Consider composable architecture and reusability

Designing composable, modular architecture allows the government customer to identify repeatable architectural patterns to inform product design, development, and procurement. Many jurisdictions have established design systems or component catalogs that can be used to simplify and standardize the end-user experience, to accelerate service delivery, reduce operations overheads and improve consistency so users do not have to constantly relearn how to interact with a jurisdiction’s digital services. To promote reuse and reduce complexity, some jurisdictions might have defined core environments or components to be used as part of new services. These elements are usually defined as part of a jurisdiction’s enterprise architecture.

Leveraging government environments and procurement agreements allow builders to take advantage of particular terms and standards already agreed upon between the vendor and the government, which improves and speeds up delivery and helps make compliance with government standards simpler.

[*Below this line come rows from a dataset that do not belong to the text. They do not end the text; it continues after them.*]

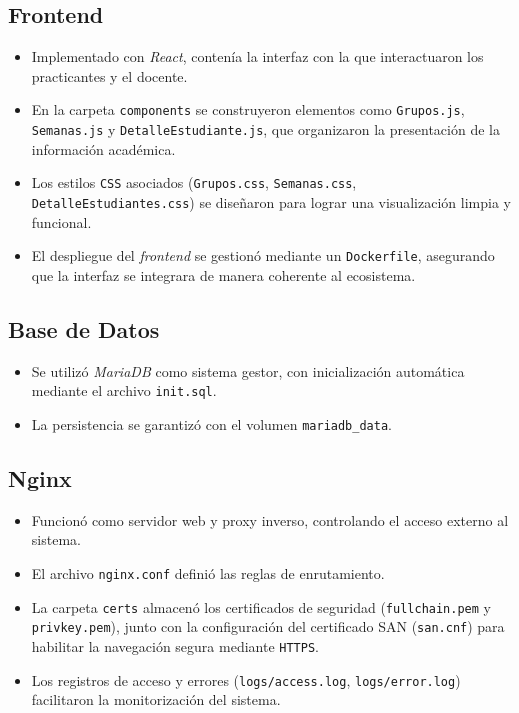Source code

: \documentclass[letter,oneside,12pt,spanish]{report}
\begin{document}
\subsection{Frontend}
\begin{itemize}
    \item Implementado con \textit{React}, contenía la interfaz con la que interactuaron los practicantes y el docente.
    \item En la carpeta \texttt{components} se construyeron elementos como \texttt{Grupos.js}, \texttt{Semanas.js} y \texttt{DetalleEstudiante.js}, que organizaron la presentación de la información académica.
    \item Los estilos \texttt{CSS} asociados (\texttt{Grupos.css}, \texttt{Semanas.css}, \texttt{DetalleEstudiantes.css}) se diseñaron para lograr una visualización limpia y funcional.
    \item El despliegue del \textit{frontend} se gestionó mediante un \texttt{Dockerfile}, asegurando que la interfaz se integrara de manera coherente al ecosistema.
\end{itemize}

\subsection{Base de Datos}
\begin{itemize}
    \item Se utilizó \textit{MariaDB} como sistema gestor, con inicialización automática mediante el archivo \texttt{init.sql}.
    \item La persistencia se garantizó con el volumen \texttt{mariadb\_data}.
\end{itemize}

\subsection{Nginx}
\begin{itemize}
    \item Funcionó como servidor web y proxy inverso, controlando el acceso externo al sistema.
    \item El archivo \texttt{nginx.conf} definió las reglas de enrutamiento.
    \item La carpeta \texttt{certs} almacenó los certificados de seguridad (\texttt{fullchain.pem} y \texttt{privkey.pem}), junto con la configuración del certificado SAN (\texttt{san.cnf}) para habilitar la navegación segura mediante \texttt{HTTPS}.
    \item Los registros de acceso y errores (\texttt{logs/access.log}, \texttt{logs/error.log}) facilitaron la monitorización del sistema.
\end{itemize}
\end{document}

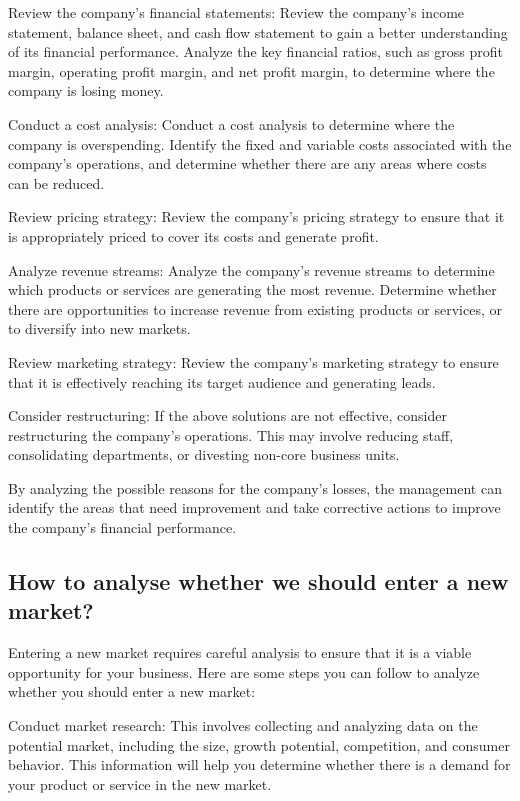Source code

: \documentclass[12pt, a4paper, oneside]{article}
\begin{document}
Review the company's financial statements: Review the company's income statement, balance sheet, and cash flow statement to gain a better understanding of its financial performance. Analyze the key financial ratios, such as gross profit margin, operating profit margin, and net profit margin, to determine where the company is losing money.

Conduct a cost analysis: Conduct a cost analysis to determine where the company is overspending. Identify the fixed and variable costs associated with the company's operations, and determine whether there are any areas where costs can be reduced.

Review pricing strategy: Review the company's pricing strategy to ensure that it is appropriately priced to cover its costs and generate profit.

Analyze revenue streams: Analyze the company's revenue streams to determine which products or services are generating the most revenue. Determine whether there are opportunities to increase revenue from existing products or services, or to diversify into new markets.

Review marketing strategy: Review the company's marketing strategy to ensure that it is effectively reaching its target audience and generating leads.

Consider restructuring: If the above solutions are not effective, consider restructuring the company's operations. This may involve reducing staff, consolidating departments, or divesting non-core business units.

By analyzing the possible reasons for the company's losses, the management can identify the areas that need improvement and take corrective actions to improve the company's financial performance.

\subsection{ How to analyse whether we should enter a new market? }
Entering a new market requires careful analysis to ensure that it is a viable opportunity for your business. Here are some steps you can follow to analyze whether you should enter a new market:

Conduct market research: This involves collecting and analyzing data on the potential market, including the size, growth potential, competition, and consumer behavior. This information will help you determine whether there is a demand for your product or service in the new market.
\end{document}
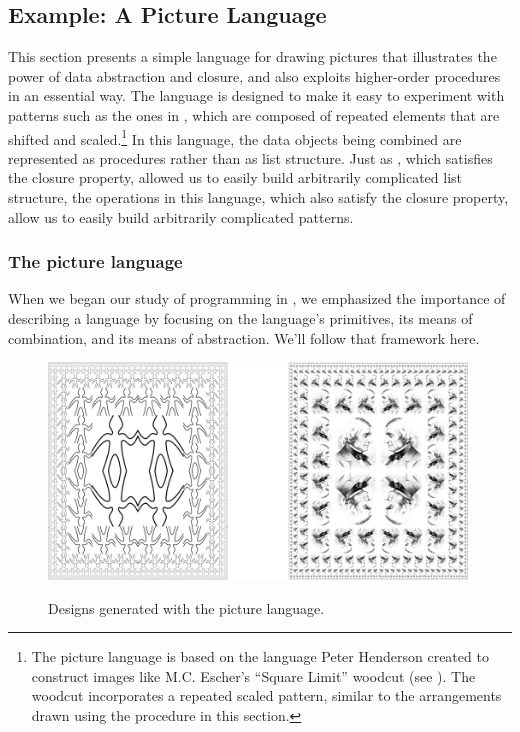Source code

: \subsection{Example: A Picture Language}
\label{Section 2.2.4}

This section presents a simple language for drawing pictures that illustrates
the power of data abstraction and closure, and also exploits higher-order
procedures in an essential way.  The language is designed to make it easy to
experiment with patterns such as the ones in , which are
composed of repeated elements that are shifted and scaled.\footnote{The picture
language is based on the language Peter Henderson created to construct images
like M.C. Escher's ``Square Limit'' woodcut (see ).  The woodcut
incorporates a repeated scaled pattern, similar to the arrangements drawn using
the  procedure in this section.} In this language, the data
objects being combined are represented as procedures rather than as list
structure.  Just as , which satisfies the closure property, allowed
us to easily build arbitrarily complicated list structure, the operations in
this language, which also satisfy the closure property, allow us to easily
build arbitrarily complicated patterns.


\subsubsection*{The picture language}

When we began our study of programming in , we emphasized the
importance of describing a language by focusing on the language's primitives,
its means of combination, and its means of abstraction.  We'll follow that
framework here.

\begin{figure}[tb]
\label{Figure 2.9}
\centering

\includegraphics[width=111mm]{fig/chap2/Fig2.9-bigger.png}
\par\bigskip
\noindent
{} Designs generated with the picture language.
\end{figure}

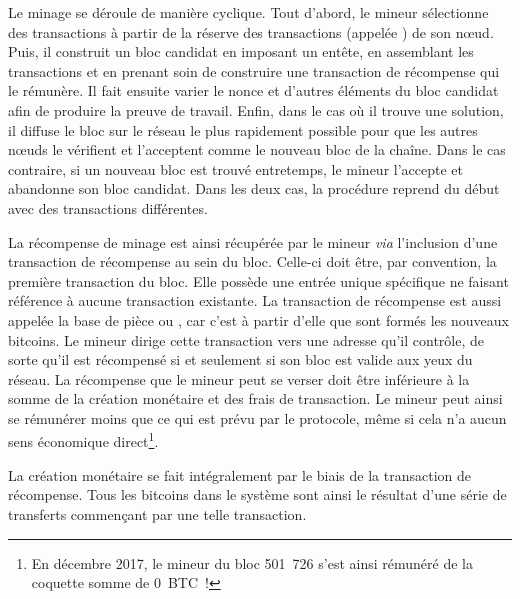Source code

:
Le minage se déroule de manière cyclique. Tout d'abord, le mineur sélectionne des transactions à partir de la réserve des transactions (appelée ) de son nœud. Puis, il construit un bloc candidat en imposant un entête, en assemblant les transactions et en prenant soin de construire une transaction de récompense qui le rémunère. Il fait ensuite varier le nonce et d'autres éléments du bloc candidat afin de produire la preuve de travail. Enfin, dans le cas où il trouve une solution, il diffuse le bloc sur le réseau le plus rapidement possible pour que les autres nœuds le vérifient et l'acceptent comme le nouveau bloc de la chaîne. Dans le cas contraire, si un nouveau bloc est trouvé entretemps, le mineur l'accepte et abandonne son bloc candidat. Dans les deux cas, la procédure reprend du début avec des transactions différentes.

La récompense de minage est ainsi récupérée par le mineur \emph{via} l'inclusion d'une transaction de récompense au sein du bloc. Celle-ci doit être, par convention, la première transaction du bloc. Elle possède une entrée unique spécifique ne faisant référence à aucune transaction existante. La transaction de récompense est aussi appelée la base de pièce ou , car c'est à partir d'elle que sont formés les nouveaux bitcoins. Le mineur dirige cette transaction vers une adresse qu'il contrôle, de sorte qu'il est récompensé si et seulement si son bloc est valide aux yeux du réseau. La récompense que le mineur peut se verser doit être inférieure à la somme de la création monétaire et des frais de transaction. Le mineur peut ainsi se rémunérer moins que ce qui est prévu par le protocole, même si cela n'a aucun sens économique direct\footnote{En décembre 2017, le mineur du bloc 501~726 s'est ainsi rémunéré de la coquette somme de 0~BTC~!}.


La création monétaire se fait intégralement par le biais de la transaction de récompense. Tous les bitcoins dans le système sont ainsi le résultat d'une série de transferts commençant par une telle transaction.


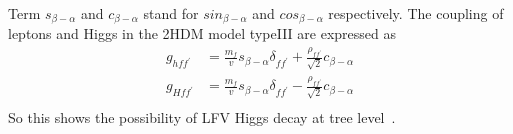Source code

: Term $s_{\beta-\alpha}$ and $c_{\beta-\alpha}$ stand for $sin_{\beta-\alpha}$ and $cos_{\beta-\alpha}$ respectively. The coupling of leptons and Higgs in the 2HDM model typeIII are expressed as
\begin{equation}
\begin{aligned}
g_{hff^{'}}&=\frac{m_{f}}{v}s_{\beta-\alpha}\delta_{ff^{'}}+\frac{\rho_{ff^{'}}}{\sqrt{2}}c_{\beta-\alpha}\\
g_{Hff^{'}}&=\frac{m_{f}}{v}s_{\beta-\alpha}\delta_{ff^{'}}-\frac{\rho_{ff^{'}}}{\sqrt{2}}c_{\beta-\alpha}\\
\end{aligned}
\end{equation}
So this shows the possibility of LFV Higgs decay at tree level~\cite{PhysRevD.90.115004}.








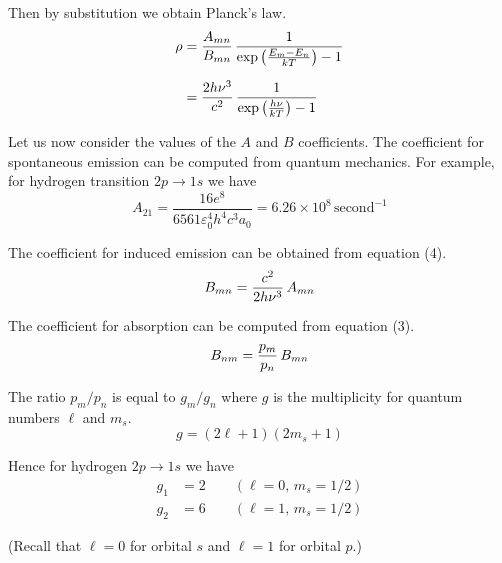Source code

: \documentclass[12pt]{article}
\begin{document}
Then by substitution we obtain Planck's law.
\begin{align*}
\rho
&=\frac{A_{mn}}{B_{mn}}\,\frac{1}{\exp\left(\frac{E_m-E_n}{kT}\right)-1}
\\[1.5ex]
&=\frac{2h\nu^3}{c^2}\,\frac{1}{\exp\left(\frac{h\nu}{kT}\right)-1}
\end{align*}


Let us now consider the values of the $A$ and $B$ coefficients.
The coefficient for spontaneous emission can be computed from quantum mechanics.
For example, for hydrogen transition $2p\rightarrow1s$ we have
\begin{equation*}
A_{21}=\frac{16e^8}{6561\varepsilon_0^4h^4c^3a_0}
=6.26\times10^8\,\text{second}^{-1}
\end{equation*}

The coefficient for induced emission can be obtained from equation (4).
\begin{equation*}
B_{mn}=\frac{c^2}{2h\nu^3}\,A_{mn}
\end{equation*}

The coefficient for absorption can be computed from equation (3).
\begin{equation*}
B_{nm}=\frac{p_m}{p_n}\,B_{mn}
\end{equation*}

The ratio $p_m/p_n$ is equal to $g_m/g_n$ where $g$ is the multiplicity
for quantum numbers $\ell$ and $m_s$.
\begin{equation*}
g=(2\ell+1)(2m_s+1)
\end{equation*}

Hence for hydrogen $2p\rightarrow1s$ we have
\begin{align*}
g_1&=2\qquad(\ell=0,\,m_s=1/2)
\\
g_2&=6\qquad(\ell=1,\,m_s=1/2)
\end{align*}

(Recall that $\ell=0$ for orbital $s$ and $\ell=1$ for orbital $p$.)
\end{document}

Builders should identify and engage with Government architectural standards and groups where a service they are building might deliver services across multiple departments of agencies, and should be aware of whole government patterns that can be leveraged.

Questions to ask:

  • Have you considered a modular, extendable, and composable architecture for this service?

  • What platforms, frameworks, agreements, and patterns exist that you can leverage (for example, from this jurisdiction and others)?

  • How difficult is it to reuse an existing agreement, environment, or pattern, and what ongoing effort is required to maintain it?